• _WORK REQUIRED_:
Your answer should consist of the lines in the data below that contain "Check".

[Items from a dataset]

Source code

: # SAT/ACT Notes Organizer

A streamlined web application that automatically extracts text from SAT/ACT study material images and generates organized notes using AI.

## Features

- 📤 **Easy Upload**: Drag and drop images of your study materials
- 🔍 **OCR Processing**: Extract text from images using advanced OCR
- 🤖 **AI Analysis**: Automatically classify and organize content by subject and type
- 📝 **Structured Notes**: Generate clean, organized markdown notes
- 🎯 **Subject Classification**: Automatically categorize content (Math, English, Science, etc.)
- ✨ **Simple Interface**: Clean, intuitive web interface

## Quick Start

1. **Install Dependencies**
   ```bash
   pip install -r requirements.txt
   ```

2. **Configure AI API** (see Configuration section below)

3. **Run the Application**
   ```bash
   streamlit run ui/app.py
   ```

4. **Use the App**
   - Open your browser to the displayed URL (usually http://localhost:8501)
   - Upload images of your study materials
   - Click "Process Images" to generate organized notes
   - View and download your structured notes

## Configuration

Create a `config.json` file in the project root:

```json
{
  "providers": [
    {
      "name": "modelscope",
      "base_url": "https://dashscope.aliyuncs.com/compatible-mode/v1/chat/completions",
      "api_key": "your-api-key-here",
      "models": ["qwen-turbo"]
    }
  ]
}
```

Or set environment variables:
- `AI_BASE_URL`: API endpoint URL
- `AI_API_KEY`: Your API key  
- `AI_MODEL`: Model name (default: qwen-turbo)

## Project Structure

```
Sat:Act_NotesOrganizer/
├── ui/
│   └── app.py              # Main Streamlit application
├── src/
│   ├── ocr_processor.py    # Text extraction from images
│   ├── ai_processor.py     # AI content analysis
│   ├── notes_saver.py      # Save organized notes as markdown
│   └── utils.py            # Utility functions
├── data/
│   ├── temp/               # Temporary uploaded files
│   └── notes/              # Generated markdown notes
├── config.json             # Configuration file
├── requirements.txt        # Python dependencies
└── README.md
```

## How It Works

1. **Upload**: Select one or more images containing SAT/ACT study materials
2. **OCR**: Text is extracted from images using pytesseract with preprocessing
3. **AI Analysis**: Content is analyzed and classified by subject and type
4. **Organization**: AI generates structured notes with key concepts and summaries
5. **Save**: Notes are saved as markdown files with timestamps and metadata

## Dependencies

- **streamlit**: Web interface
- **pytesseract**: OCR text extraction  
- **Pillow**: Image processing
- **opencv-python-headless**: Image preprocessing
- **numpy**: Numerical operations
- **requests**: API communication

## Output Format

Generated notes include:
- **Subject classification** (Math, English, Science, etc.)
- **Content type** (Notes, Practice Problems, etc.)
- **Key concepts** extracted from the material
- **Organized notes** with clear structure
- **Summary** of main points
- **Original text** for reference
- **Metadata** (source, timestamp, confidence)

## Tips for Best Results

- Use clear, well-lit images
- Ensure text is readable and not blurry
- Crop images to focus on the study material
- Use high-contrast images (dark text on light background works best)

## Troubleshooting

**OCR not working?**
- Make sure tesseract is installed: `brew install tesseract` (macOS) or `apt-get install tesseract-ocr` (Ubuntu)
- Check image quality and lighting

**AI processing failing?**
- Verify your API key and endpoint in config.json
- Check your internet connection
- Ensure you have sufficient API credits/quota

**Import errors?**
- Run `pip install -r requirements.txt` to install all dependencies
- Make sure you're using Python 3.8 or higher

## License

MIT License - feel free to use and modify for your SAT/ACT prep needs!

• _ANSWER SPACE_:
- Check image quality and lighting
- Check your internet connection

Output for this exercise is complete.